Cutler, who has made education reform a major focus of his campaign, said the legislation was introduced in an effort to increase Maine’s chances of receiving funds under President Obama’s Race to the Top education initiative. Race to the Top awards points for “innovative autonomous public schools,” but schools created under LD 1801 would be neither, he said.
“Slapping the ‘innovative’ label on LD 1801 is nothing more than window dressing,” Cutler said in his letter, in which he cited several areas where the legislation doesn’t measure up to Race to the Top standards:
- LD 1801 schools would be required to meet virtually all existing statutory and regulatory requirements, ensuring that they will be bound up in the same red tape that too often diverts a school’s energy and resources away from educational excellence. It also means these schools won’t be able to reduce costs, one of the hallmark accomplishments of charter schools nationwide.
- LD 1801 adopts the national teachers’ union policy on charter schools – which means that these schools will be subject to the same labor relations statutes and collective bargaining requirements as traditional schools.
- LD 1801 would permit only local school boards to authorize these schools, denying parents the innovative and autonomous charter school options presented in most states by other sponsors, such as the State Board of Education, colleges and universities and local non-profit organizations.
- LD 1801 schools could experiment with unconventional staffing and scheduling – but only so long as they don’t interfere with existing state laws. Schools would not be allowed to develop alternative compensation arrangements, such as basing teacher compensation on growth in student performance.
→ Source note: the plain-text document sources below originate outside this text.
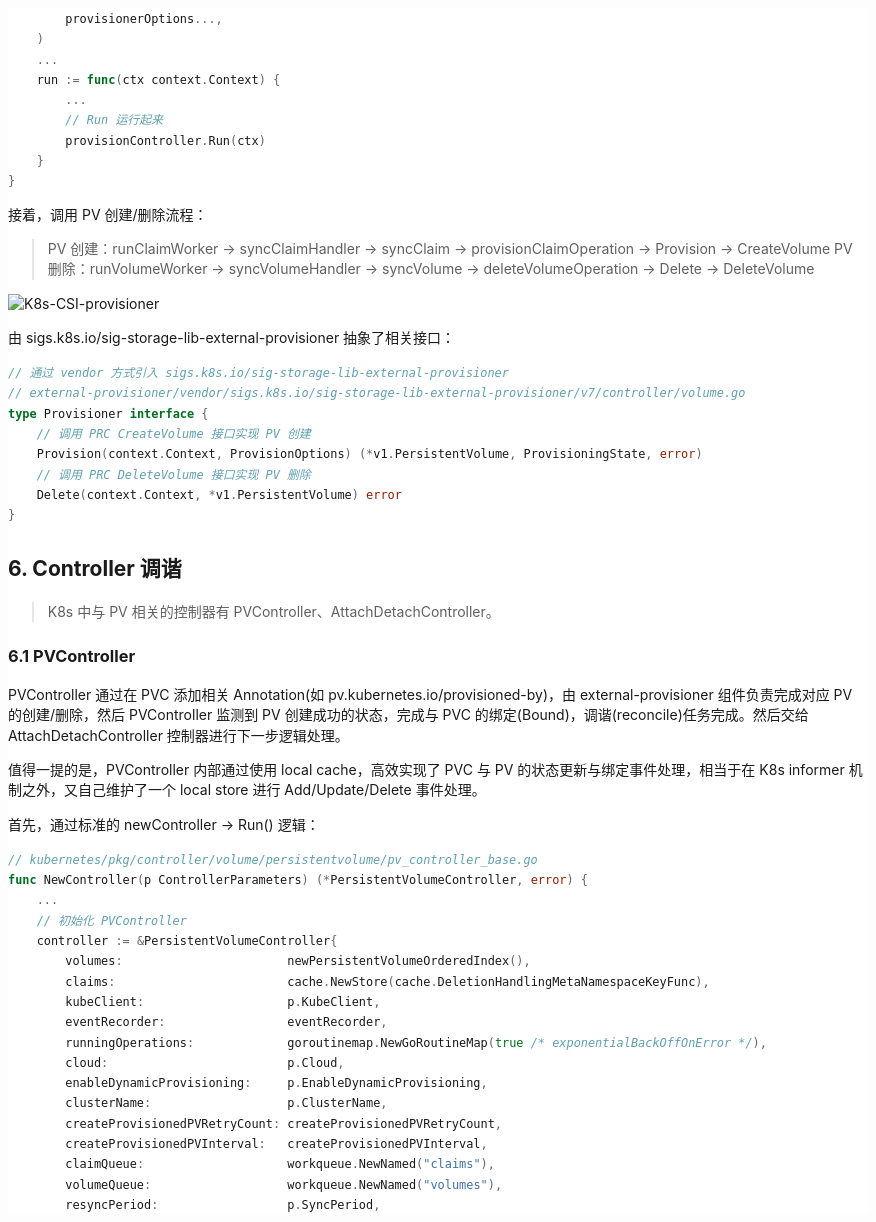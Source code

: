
 ```go
		provisionerOptions...,
	)
	...
	run := func(ctx context.Context) {
		...
        // Run 运行起来
		provisionController.Run(ctx)
	}
}
```

接着，调用 PV 创建/删除流程：
> PV 创建：runClaimWorker -> syncClaimHandler -> syncClaim -> provisionClaimOperation -> Provision -> CreateVolume
> PV 删除：runVolumeWorker -> syncVolumeHandler -> syncVolume -> deleteVolumeOperation -> Delete -> DeleteVolume

![K8s-CSI-provisioner](../images/CSI/K8s-CSI-provisioner.png)


由 sigs.k8s.io/sig-storage-lib-external-provisioner 抽象了相关接口：
```go
// 通过 vendor 方式引入 sigs.k8s.io/sig-storage-lib-external-provisioner
// external-provisioner/vendor/sigs.k8s.io/sig-storage-lib-external-provisioner/v7/controller/volume.go
type Provisioner interface {
	// 调用 PRC CreateVolume 接口实现 PV 创建
	Provision(context.Context, ProvisionOptions) (*v1.PersistentVolume, ProvisioningState, error)
	// 调用 PRC DeleteVolume 接口实现 PV 删除
	Delete(context.Context, *v1.PersistentVolume) error
}
```

## 6. Controller 调谐
> K8s 中与 PV 相关的控制器有 PVController、AttachDetachController。

### 6.1 PVController
PVController 通过在 PVC 添加相关 Annotation(如 pv.kubernetes.io/provisioned-by)，由 external-provisioner 组件负责完成对应 PV 的创建/删除，然后 PVController 监测到 PV 创建成功的状态，完成与 PVC 的绑定(Bound)，调谐(reconcile)任务完成。然后交给 AttachDetachController 控制器进行下一步逻辑处理。

值得一提的是，PVController 内部通过使用 local cache，高效实现了 PVC 与 PV 的状态更新与绑定事件处理，相当于在 K8s informer 机制之外，又自己维护了一个 local store 进行 Add/Update/Delete 事件处理。

首先，通过标准的 newController -> Run() 逻辑：
```go
// kubernetes/pkg/controller/volume/persistentvolume/pv_controller_base.go
func NewController(p ControllerParameters) (*PersistentVolumeController, error) {
	...
	// 初始化 PVController
	controller := &PersistentVolumeController{
		volumes:                       newPersistentVolumeOrderedIndex(),
		claims:                        cache.NewStore(cache.DeletionHandlingMetaNamespaceKeyFunc),
		kubeClient:                    p.KubeClient,
		eventRecorder:                 eventRecorder,
		runningOperations:             goroutinemap.NewGoRoutineMap(true /* exponentialBackOffOnError */),
		cloud:                         p.Cloud,
		enableDynamicProvisioning:     p.EnableDynamicProvisioning,
		clusterName:                   p.ClusterName,
		createProvisionedPVRetryCount: createProvisionedPVRetryCount,
		createProvisionedPVInterval:   createProvisionedPVInterval,
		claimQueue:                    workqueue.NewNamed("claims"),
		volumeQueue:                   workqueue.NewNamed("volumes"),
		resyncPeriod:                  p.SyncPeriod,
```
Cutler has called for a “No Excuses” policy of education reform that will put kids first, ensure that all Maine children receive a quality education, and champion innovation.
“The bill before your committee won’t do any of those things,” Cutler wrote the chairs. “It doesn’t respond to the Race to the Top challenge, doesn’t make possible innovative and autonomous schools and doesn’t promote reform. Sadly, LD 1801 simply proffers more of the same for Maine students and their parents . . . and for the state’s economic future.”
In closing, Cutler said that if the committee is unwilling to kill the legislation, at the very least it should change the title so that the Legislature doesn’t make empty promises to Maine citizens and our children.